Your response should reproduce every line of the entries that contains the word "page".

*** Block opens ***

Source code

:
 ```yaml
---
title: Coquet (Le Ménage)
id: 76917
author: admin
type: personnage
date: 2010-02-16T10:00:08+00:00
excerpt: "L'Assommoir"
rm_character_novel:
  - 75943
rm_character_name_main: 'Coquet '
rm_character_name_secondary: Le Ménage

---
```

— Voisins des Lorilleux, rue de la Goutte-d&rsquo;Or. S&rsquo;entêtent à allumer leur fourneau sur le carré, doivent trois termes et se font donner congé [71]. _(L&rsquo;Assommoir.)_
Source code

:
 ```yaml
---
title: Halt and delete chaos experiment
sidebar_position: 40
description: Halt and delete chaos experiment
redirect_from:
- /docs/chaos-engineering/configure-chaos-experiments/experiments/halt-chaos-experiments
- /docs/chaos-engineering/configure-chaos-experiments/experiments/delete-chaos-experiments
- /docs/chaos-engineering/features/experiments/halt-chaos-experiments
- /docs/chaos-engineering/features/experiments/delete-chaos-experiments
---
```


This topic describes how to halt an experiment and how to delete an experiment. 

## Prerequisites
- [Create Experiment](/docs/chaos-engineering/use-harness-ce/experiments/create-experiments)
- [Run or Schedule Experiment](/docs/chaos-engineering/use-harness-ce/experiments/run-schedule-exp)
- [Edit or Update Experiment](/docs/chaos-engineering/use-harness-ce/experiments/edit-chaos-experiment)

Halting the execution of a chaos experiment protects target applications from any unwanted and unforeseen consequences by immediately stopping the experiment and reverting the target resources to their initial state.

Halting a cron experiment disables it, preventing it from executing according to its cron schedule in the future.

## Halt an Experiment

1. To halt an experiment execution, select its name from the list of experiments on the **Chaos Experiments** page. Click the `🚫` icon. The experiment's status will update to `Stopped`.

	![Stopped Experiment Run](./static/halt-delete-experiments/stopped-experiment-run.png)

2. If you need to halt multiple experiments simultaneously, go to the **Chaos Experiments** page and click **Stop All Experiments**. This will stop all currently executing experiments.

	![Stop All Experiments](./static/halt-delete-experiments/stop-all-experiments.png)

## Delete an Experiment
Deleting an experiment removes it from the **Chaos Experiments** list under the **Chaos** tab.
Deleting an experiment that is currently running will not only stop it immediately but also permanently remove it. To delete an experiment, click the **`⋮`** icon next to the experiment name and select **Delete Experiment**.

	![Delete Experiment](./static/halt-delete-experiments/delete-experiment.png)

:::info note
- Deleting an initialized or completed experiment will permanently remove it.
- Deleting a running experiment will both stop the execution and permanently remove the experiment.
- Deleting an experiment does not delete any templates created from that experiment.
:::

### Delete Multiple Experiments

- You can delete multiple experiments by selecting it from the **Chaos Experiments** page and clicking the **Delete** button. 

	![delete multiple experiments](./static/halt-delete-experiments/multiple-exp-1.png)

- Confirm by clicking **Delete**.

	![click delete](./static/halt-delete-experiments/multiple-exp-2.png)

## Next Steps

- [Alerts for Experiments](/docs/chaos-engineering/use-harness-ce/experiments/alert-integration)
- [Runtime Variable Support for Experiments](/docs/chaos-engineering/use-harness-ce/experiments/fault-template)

*** Block closes ***

*Response area*
1. To halt an experiment execution, select its name from the list of experiments on the **Chaos Experiments** page. Click the `🚫` icon. The experiment's status will update to `Stopped`.
2. If you need to halt multiple experiments simultaneously, go to the **Chaos Experiments** page and click **Stop All Experiments**. This will stop all currently executing experiments.
- You can delete multiple experiments by selecting it from the **Chaos Experiments** page and clicking the **Delete** button. 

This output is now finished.